For readability, I’ve “translated” some of the mathematical statements into what I think is an abbreviated form. Table 1.1 gives a brief list.

tri.(ABΓ) | The triangle with vertices A, B, Γ. |

sq.(AB) | The square with side AB. |

rect.(AB,ΓΔ) | The rectangle with sides AB, ΓΔ. |

rect.(AΓ) | The rectangle about the diagonal AΓ. |

rect.(ABΓ) | The rectangle with sides AB and BΓ. |

quad.(AΓ) | The quadrilateral about the diagonal AΓ. |

pllg.(AB,BΔ) | The parallelogram with sides AB, BΔ. |

pllg.(AB,ΓΔ) | The parallelogram with sides equal to AB, ΓΔ. |

pllg.(AΓ) | The parallelogram about the diagonal AΓ. |

A : B :: Γ : Δ | As A is to B, so too is Γ to Δ. |

dup.(A : B) | The duplicate ratio of A : B. |

(A : B) comp. (Γ : Δ) | The ratio compounded from the ratios A : B and Γ : Δ |

arc(AB) | The arc from A to B (or through both). |

One downside to this approach is that it does over-distill some of the Greek phrasing, but it makes for more readable English.
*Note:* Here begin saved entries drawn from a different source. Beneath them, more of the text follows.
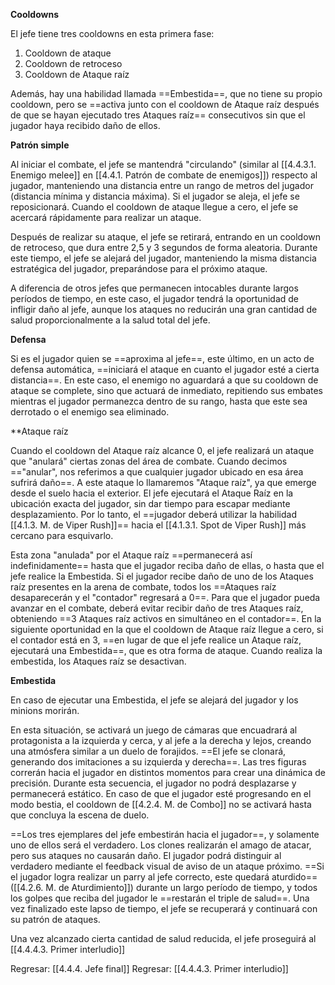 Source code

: 
**Cooldowns**

El jefe tiene tres cooldowns en esta primera fase:

1. Cooldown de ataque
2. Cooldown de retroceso
3. Cooldown de Ataque raíz

Además, hay una habilidad llamada ==Embestida==, que no tiene su propio cooldown, pero se ==activa junto con el cooldown de Ataque raíz después de que se hayan ejecutado tres Ataques raíz== consecutivos sin que el jugador haya recibido daño de ellos.

**Patrón simple**

Al iniciar el combate, el jefe se mantendrá "circulando" (similar al [[4.4.3.1. Enemigo melee]] en [[4.4.1. Patrón de combate de enemigos]]) respecto al jugador, manteniendo una distancia entre un rango de metros del jugador (distancia mínima y distancia máxima). Si el jugador se aleja, el jefe se reposicionará. Cuando el cooldown de ataque llegue a cero, el jefe se acercará rápidamente para realizar un ataque. 

Después de realizar su ataque, el jefe se retirará, entrando en un cooldown de retroceso, que dura entre 2,5 y 3 segundos de forma aleatoria. Durante este tiempo, el jefe se alejará del jugador, manteniendo la misma distancia estratégica del jugador, preparándose para el próximo ataque.

A diferencia de otros jefes que permanecen intocables durante largos períodos de tiempo, en este caso, el jugador tendrá la oportunidad de infligir daño al jefe, aunque los ataques no reducirán una gran cantidad de salud proporcionalmente a la salud total del jefe.

**Defensa**

Si es el jugador quien se ==aproxima al jefe==, este último, en un acto de defensa automática, ==iniciará el ataque en cuanto el jugador esté a cierta distancia==. En este caso, el enemigo no aguardará a que su cooldown de ataque se complete, sino que actuará de inmediato, repitiendo sus embates mientras el jugador permanezca dentro de su rango, hasta que este sea derrotado o el enemigo sea eliminado.

**Ataque raíz
 
Cuando el cooldown del Ataque raíz alcance 0, el jefe realizará un ataque que "anulará" ciertas zonas del área de combate. Cuando decimos =="anular", nos referimos a que cualquier jugador ubicado en esa área sufrirá daño==. A este ataque lo llamaremos "Ataque raíz", ya que emerge desde el suelo hacia el exterior. El jefe ejecutará el Ataque Raíz en la ubicación exacta del jugador, sin dar tiempo para escapar mediante desplazamiento. Por lo tanto, el ==jugador deberá utilizar la habilidad [[4.1.3. M. de Viper Rush]]== hacia el [[4.1.3.1. Spot de Viper Rush]] más cercano para esquivarlo.

Esta zona "anulada" por el Ataque raíz ==permanecerá así indefinidamente== hasta que el jugador reciba daño de ellas, o hasta que el jefe realice la Embestida. Si el jugador recibe daño de uno de los Ataques raíz presentes en la arena de combate, todos los ==Ataques raíz desaparecerán y el "contador" regresará a 0==. Para que el jugador pueda avanzar en el combate, deberá evitar recibir daño de tres Ataques raíz, obteniendo ==3 Ataques raíz activos en simultáneo en el contador==. En la siguiente oportunidad en la que el cooldown de Ataque raíz llegue a cero, si el contador está en 3, ==en lugar de que el jefe realice un Ataque raíz, ejecutará una Embestida==, que es otra forma de ataque. Cuando realiza la embestida, los Ataques raíz se desactivan.

**Embestida**

En caso de ejecutar una Embestida, el jefe se alejará del jugador y los minions morirán.

En esta situación, se activará un juego de cámaras que encuadrará al protagonista a la izquierda y cerca, y al jefe a la derecha y lejos, creando una atmósfera similar a un duelo de forajidos. ==El jefe se clonará, generando dos imitaciones a su izquierda y derecha==. Las tres figuras correrán hacia el jugador en distintos momentos para crear una dinámica de precisión. Durante esta secuencia, el jugador no podrá desplazarse y permanecerá estático. En caso de que el jugador esté progresando en el modo bestia, el cooldown de [[4.2.4. M. de Combo]] no se activará hasta que concluya la escena de duelo.

==Los tres ejemplares del jefe embestirán hacia el jugador==, y solamente uno de ellos será el verdadero. Los clones realizarán el amago de atacar, pero sus ataques no causarán daño. El jugador podrá distinguir al verdadero mediante el feedback visual de aviso de un ataque próximo. ==Si el jugador logra realizar un parry al jefe correcto, este quedará aturdido== ([[4.2.6. M. de Aturdimiento]]) durante un largo período de tiempo, y todos los golpes que reciba del jugador le ==restarán el triple de salud==. Una vez finalizado este lapso de tiempo, el jefe se recuperará y continuará con su patrón de ataques.

Una vez alcanzado cierta cantidad de salud reducida, el jefe proseguirá al [[4.4.4.3. Primer interludio]]


Regresar: [[4.4.4. Jefe final]]
Regresar: [[4.4.4.3. Primer interludio]] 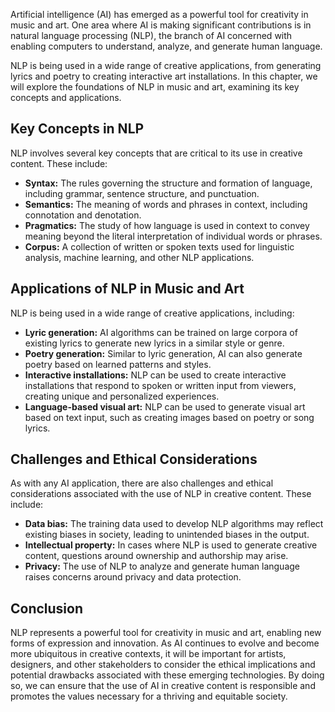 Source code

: 
Artificial intelligence (AI) has emerged as a powerful tool for creativity in music and art. One area where AI is making significant contributions is in natural language processing (NLP), the branch of AI concerned with enabling computers to understand, analyze, and generate human language.

NLP is being used in a wide range of creative applications, from generating lyrics and poetry to creating interactive art installations. In this chapter, we will explore the foundations of NLP in music and art, examining its key concepts and applications.

Key Concepts in NLP
-------------------

NLP involves several key concepts that are critical to its use in creative content. These include:

* **Syntax:** The rules governing the structure and formation of language, including grammar, sentence structure, and punctuation.
* **Semantics:** The meaning of words and phrases in context, including connotation and denotation.
* **Pragmatics:** The study of how language is used in context to convey meaning beyond the literal interpretation of individual words or phrases.
* **Corpus:** A collection of written or spoken texts used for linguistic analysis, machine learning, and other NLP applications.

Applications of NLP in Music and Art
------------------------------------

NLP is being used in a wide range of creative applications, including:

* **Lyric generation:** AI algorithms can be trained on large corpora of existing lyrics to generate new lyrics in a similar style or genre.
* **Poetry generation:** Similar to lyric generation, AI can also generate poetry based on learned patterns and styles.
* **Interactive installations:** NLP can be used to create interactive installations that respond to spoken or written input from viewers, creating unique and personalized experiences.
* **Language-based visual art:** NLP can be used to generate visual art based on text input, such as creating images based on poetry or song lyrics.

Challenges and Ethical Considerations
-------------------------------------

As with any AI application, there are also challenges and ethical considerations associated with the use of NLP in creative content. These include:

* **Data bias:** The training data used to develop NLP algorithms may reflect existing biases in society, leading to unintended biases in the output.
* **Intellectual property:** In cases where NLP is used to generate creative content, questions around ownership and authorship may arise.
* **Privacy:** The use of NLP to analyze and generate human language raises concerns around privacy and data protection.

Conclusion
----------

NLP represents a powerful tool for creativity in music and art, enabling new forms of expression and innovation. As AI continues to evolve and become more ubiquitous in creative contexts, it will be important for artists, designers, and other stakeholders to consider the ethical implications and potential drawbacks associated with these emerging technologies. By doing so, we can ensure that the use of AI in creative content is responsible and promotes the values necessary for a thriving and equitable society.
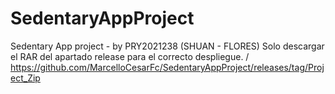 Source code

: # SedentaryAppProject
Sedentary App project - by PRY2021238 (SHUAN - FLORES)
Solo descargar el RAR del apartado release para el correcto despliegue.
/
https://github.com/MarcelloCesarFc/SedentaryAppProject/releases/tag/Project_Zip
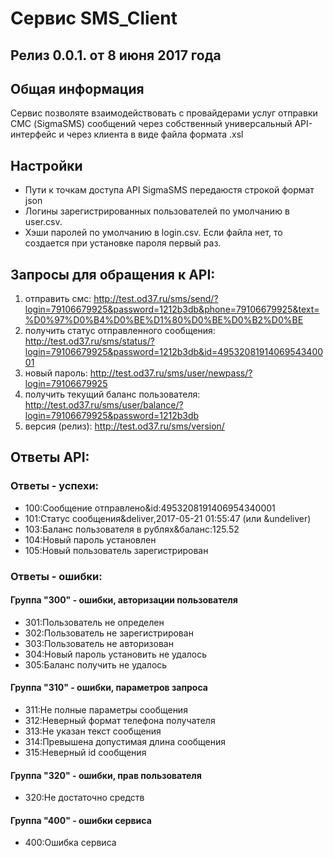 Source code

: # Сервис SMS_Client
## Релиз 0.0.1. от 8 июня 2017 года
## Общая информация
Сервис позволяте взаимодействовать с провайдерами услуг отправки СМС (SigmaSMS)
сообщений  через собственный универсальный API-интерфейс и через клиента в виде файла 
формата .xsl


## Настройки 
+ Пути к точкам доступа API SigmaSMS передаюстя строкой формат json
+ Логины зарегистрированных пользователей по умолчанию в user.csv.
+ Хэши паролей по умолчанию в login.csv. Если файла нет, то создается при установке пароля первый раз.

## Запросы для обращения к API:
1. отправить смс: http://test.od37.ru/sms/send/?login=79106679925&password=1212b3db&phone=79106679925&text=%D0%97%D0%B4%D0%BE%D1%80%D0%BE%D0%B2%D0%BE
2. получить статус отправленного сообщения: http://test.od37.ru/sms/status/?login=79106679925&password=1212b3db&id=4953208191406954340001
3. новый пароль: http://test.od37.ru/sms/user/newpass/?login=79106679925
4. получить текущий баланс пользователя: http://test.od37.ru/sms/user/balance/?login=79106679925&password=1212b3db
5. версия (релиз): http://test.od37.ru/sms/version/


## Ответы API:
### Ответы - успехи:
+ 100:Сообщение отправлено&id:4953208191406954340001
+ 101:Cтатус сообщения&deliver,2017-05-21 01:55:47 (или  &undeliver)
+ 103:Баланс пользователя в рублях&баланс:125.52
+ 104:Новый пароль установлен
+ 105:Новый пользователь зарегистрирован

### Ответы - ошибки:

#### Группа "300" - ошибки, авторизации пользователя
+ 301:Пользователь не определен
+ 302:Пользователь не зарегистрирован
+ 303:Пользователь не авторизован
+ 304:Новый пароль установить не удалось
+ 305:Баланс получить не удалось

#### Группа "310" - ошибки, параметров запроса
+ 311:Не полные параметры сообщения
+ 312:Неверный формат телефона получателя
+ 313:Не указан текст сообщения
+ 314:Превышена допустимая длина сообщения
+ 315:Неверный id сообщения

#### Группа "320" - ошибки, прав пользователя
+ 320:Не достаточно средств

#### Группа "400" - ошибки сервиса
+ 400:Ошибка сервиса

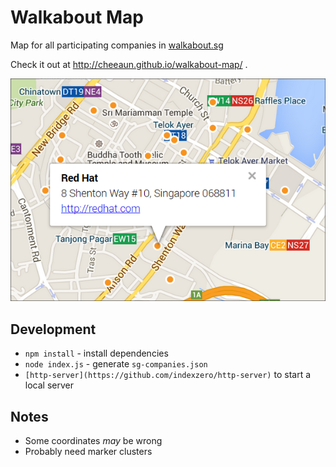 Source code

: Walkabout Map
===

Map for all participating companies in [walkabout.sg](http://www.walkabout.sg/)

Check it out at http://cheeaun.github.io/walkabout-map/ .

![](screenshot.png)

Development
---

- `npm install` - install dependencies
- `node index.js` - generate `sg-companies.json`
- `[http-server](https://github.com/indexzero/http-server)` to start a local server

Notes
---

- Some coordinates *may* be wrong
- Probably need marker clusters
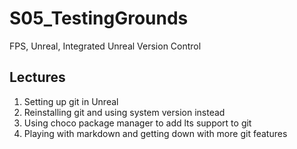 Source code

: # S05_TestingGrounds
FPS, Unreal, Integrated Unreal Version Control

## Lectures

1. Setting up git in Unreal
1. Reinstalling git and using system version instead
1. Using choco package manager to add lts support to git
1. Playing with markdown and getting down with more git features
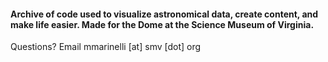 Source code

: #### Archive of code used to visualize astronomical data, create content, and make life easier. Made for the Dome at the Science Museum of Virginia.

Questions? Email mmarinelli [at] smv [dot] org
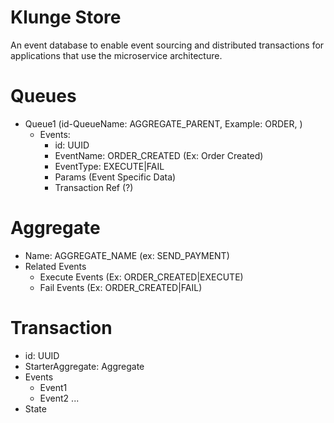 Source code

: # Klunge Store
An event database to enable event sourcing and distributed transactions for applications that use the microservice architecture.

# Queues
* Queue1 (id-QueueName: AGGREGATE_PARENT, Example: ORDER,   )
    * Events: 
        * id: UUID
        * EventName: ORDER_CREATED (Ex: Order Created) 
        * EventType: EXECUTE|FAIL
        * Params (Event Specific Data)
        * Transaction Ref (?)
        
        

# Aggregate
* Name: AGGREGATE_NAME (ex: SEND_PAYMENT)
* Related Events
    * Execute Events (Ex: ORDER_CREATED|EXECUTE)
    * Fail Events (Ex: ORDER_CREATED|FAIL)


# Transaction
* id: UUID
* StarterAggregate: Aggregate
* Events
    * Event1
    * Event2 ...
* State   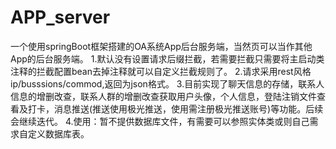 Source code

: # APP_server
一个使用springBoot框架搭建的OA系统App后台服务端，当然页可以当作其他App的后台服务端。
 1.默认没有设置请求后缀拦截，若需要拦截只需要将主启动类注释的拦截配置bean去掉注释就可以自定义拦截规则了。
 2.请求采用rest风格ip/busssions/commod,返回为json格式。
 3.目前实现了聊天信息的存储，联系人信息的增删改查，联系人群的增删改查获取用户头像，个人信息，登陆注销文件查看及打卡，消息推送(推送使用极光推送，使用需注册极光推送账号)等功能。后续会继续迭代。
 4.使用：暂不提供数据库文件，有需要可以参照实体类或则自己需求自定义数据库表。
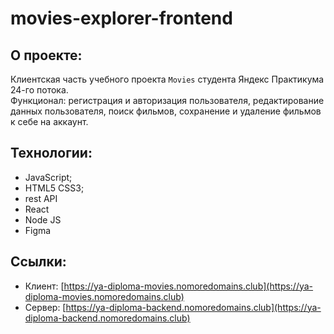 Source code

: # movies-explorer-frontend

## О проекте:
Клиентская часть учебного проекта `Movies` студента Яндекс Практикума 24-го потока.  
Функционал: регистрация и авторизация пользователя, редактирование данных пользователя, поиск фильмов, сохранение и удаление фильмов к себе на аккаунт.
  
## Технологии:
* JavaScript;
* HTML5 CSS3;
* rest API 
* React
* Node JS
* Figma


## Ссылки:    
* Клиент: [https://ya-diploma-movies.nomoredomains.club](https://ya-diploma-movies.nomoredomains.club)
* Сервер: [https://ya-diploma-backend.nomoredomains.club](https://ya-diploma-backend.nomoredomains.club)

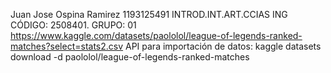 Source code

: Juan Jose Ospina Ramirez
1193125491
INTROD.INT.ART.CCIAS ING 
CÓDIGO: 2508401. GRUPO: 01
https://www.kaggle.com/datasets/paololol/league-of-legends-ranked-matches?select=stats2.csv 
API para importación de datos: kaggle datasets download -d paololol/league-of-legends-ranked-matches
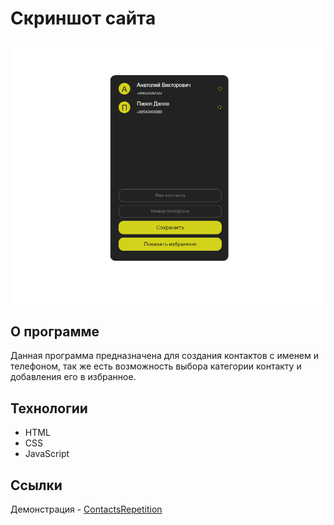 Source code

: # Скриншот сайта

![Product Screenshot](img/screenshot.png)

## О программе

Данная программа предназначена для создания контактов с именем и телефоном, так же есть возможность выбора категории контакту и добавления его в избранное.

## Технологии

- HTML
- CSS
- JavaScript

## Ссылки

Демонстрация - [ContactsRepetition](https://kustiche.github.io/Contacts_repetition/)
For example, Eutocius often makes statements within statements: he might say something like “Therefore A is to B, that is C, as D is to E.” This can be cumbersome to translate, especially when trying to use equation-style formatting for readability. In a situation such as this, I have tended to overly notate, and render the statement as \begin{align} \text{A : B} & = \text{A : C} \\\\ & = \text{D : E.} \end{align}

A general point: Greek texts do not label points in the same way that we tend to today. By this I mean that Greek texts freely interchange ΑΒ and ΒΑ, or seemingly randomly order the vertices of a triangle ΑΒΓ, ΒΑΓ, ΒΓΑ, etc. As I work frequently with the Greek texts, the practice carries over both to my own translations (where it is justified) and to my supplementary notes and commentary (where it is not). This, I think, points out how *critical* it is for a reader, be he ancient or modern, to have a diagram at hand.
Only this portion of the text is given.